Yakov Shafranovich wrote:
See RFC 2821, section 3.1.:
---snip----
However, in practice, some servers do not perform recipient
verification until after the message text is received. These servers
SHOULD treat a failure for one or more recipients as a "subsequent
failure" and return a mail message as discussed in section 6.
---snip----
Even thought it might be recommended to do processing in real-time, in
practice many systems do not and will not. We must be take that into account.
I agree with Yakov, and would even go further. I think smtp-session
reject is falling out of favor and will eventually disappear.
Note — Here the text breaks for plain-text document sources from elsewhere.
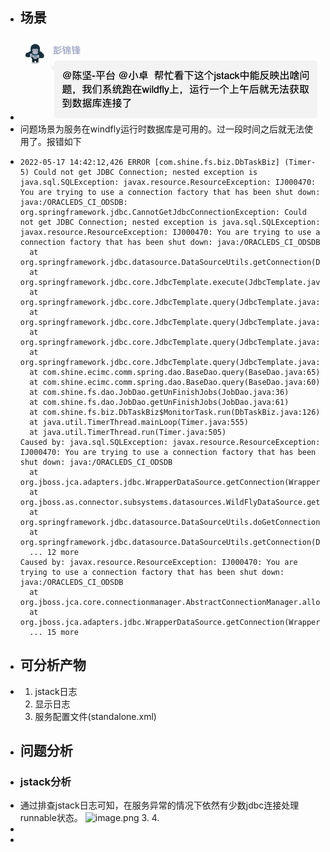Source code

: - ## 场景
- ![image.png](../assets/image_1652858946125_0.png)
- 问题场景为服务在windfly运行时数据库是可用的。过一段时间之后就无法使用了。报错如下
- ```shell
  2022-05-17 14:42:12,426 ERROR [com.shine.fs.biz.DbTaskBiz] (Timer-5) Could not get JDBC Connection; nested exception is java.sql.SQLException: javax.resource.ResourceException: IJ000470: You are trying to use a connection factory that has been shut down: java:/ORACLEDS_CI_ODSDB: org.springframework.jdbc.CannotGetJdbcConnectionException: Could not get JDBC Connection; nested exception is java.sql.SQLException: javax.resource.ResourceException: IJ000470: You are trying to use a connection factory that has been shut down: java:/ORACLEDS_CI_ODSDB
  	at org.springframework.jdbc.datasource.DataSourceUtils.getConnection(DataSourceUtils.java:82)
  	at org.springframework.jdbc.core.JdbcTemplate.execute(JdbcTemplate.java:577)
  	at org.springframework.jdbc.core.JdbcTemplate.query(JdbcTemplate.java:641)
  	at org.springframework.jdbc.core.JdbcTemplate.query(JdbcTemplate.java:670)
  	at org.springframework.jdbc.core.JdbcTemplate.query(JdbcTemplate.java:678)
  	at org.springframework.jdbc.core.JdbcTemplate.query(JdbcTemplate.java:710)
  	at com.shine.ecimc.comm.spring.dao.BaseDao.query(BaseDao.java:65)
  	at com.shine.ecimc.comm.spring.dao.BaseDao.query(BaseDao.java:60)
  	at com.shine.fs.dao.JobDao.getUnFinishJobs(JobDao.java:36)
  	at com.shine.fs.dao.JobDao.getUnFinishJobs(JobDao.java:61)
  	at com.shine.fs.biz.DbTaskBiz$MonitorTask.run(DbTaskBiz.java:126)
  	at java.util.TimerThread.mainLoop(Timer.java:555)
  	at java.util.TimerThread.run(Timer.java:505)
  Caused by: java.sql.SQLException: javax.resource.ResourceException: IJ000470: You are trying to use a connection factory that has been shut down: java:/ORACLEDS_CI_ODSDB
  	at org.jboss.jca.adapters.jdbc.WrapperDataSource.getConnection(WrapperDataSource.java:146)
  	at org.jboss.as.connector.subsystems.datasources.WildFlyDataSource.getConnection(WildFlyDataSource.java:64)
  	at org.springframework.jdbc.datasource.DataSourceUtils.doGetConnection(DataSourceUtils.java:113)
  	at org.springframework.jdbc.datasource.DataSourceUtils.getConnection(DataSourceUtils.java:79)
  	... 12 more
  Caused by: javax.resource.ResourceException: IJ000470: You are trying to use a connection factory that has been shut down: java:/ORACLEDS_CI_ODSDB
  	at org.jboss.jca.core.connectionmanager.AbstractConnectionManager.allocateConnection(AbstractConnectionManager.java:777)
  	at org.jboss.jca.adapters.jdbc.WrapperDataSource.getConnection(WrapperDataSource.java:138)
  	... 15 more
  
  ```
- ## 可分析产物
- 1. jstack日志
  2. 显示日志
  3. 服务配置文件(standalone.xml)
- ## 问题分析
- ### jstack分析
- 通过排查jstack日志可知，在服务异常的情况下依然有少数jdbc连接处理runnable状态。
  ![image.png](../assets/image_1652859993516_0.png) 
  3. 
  4.
-
-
There are strong reasons to prefer accept-then-bounce or even filter to
reject.
(1) Reject gives feedback about your system to would-be bad
guys--including dictionary spammers--in a much faster and more
reliable way. Sysadmins rightly want to give out as little
information as possible, because that's standard practice anywhere
security is involved.
(2) Reject is a less flexible mechanism. Accept-then-bounce or filter
allows recipients to work around certain obselete or overzealous
systems.
(3) Senders have come to understand that messages get incorrectly
filtered as spam sometimes; they no longer expect to recieve an
immediate rejection if there is a problem delivering a message.
Like ident, smtp-reject has some usefulness inside private networks, but
one shouldn't expect to see it widely used on the public Internet.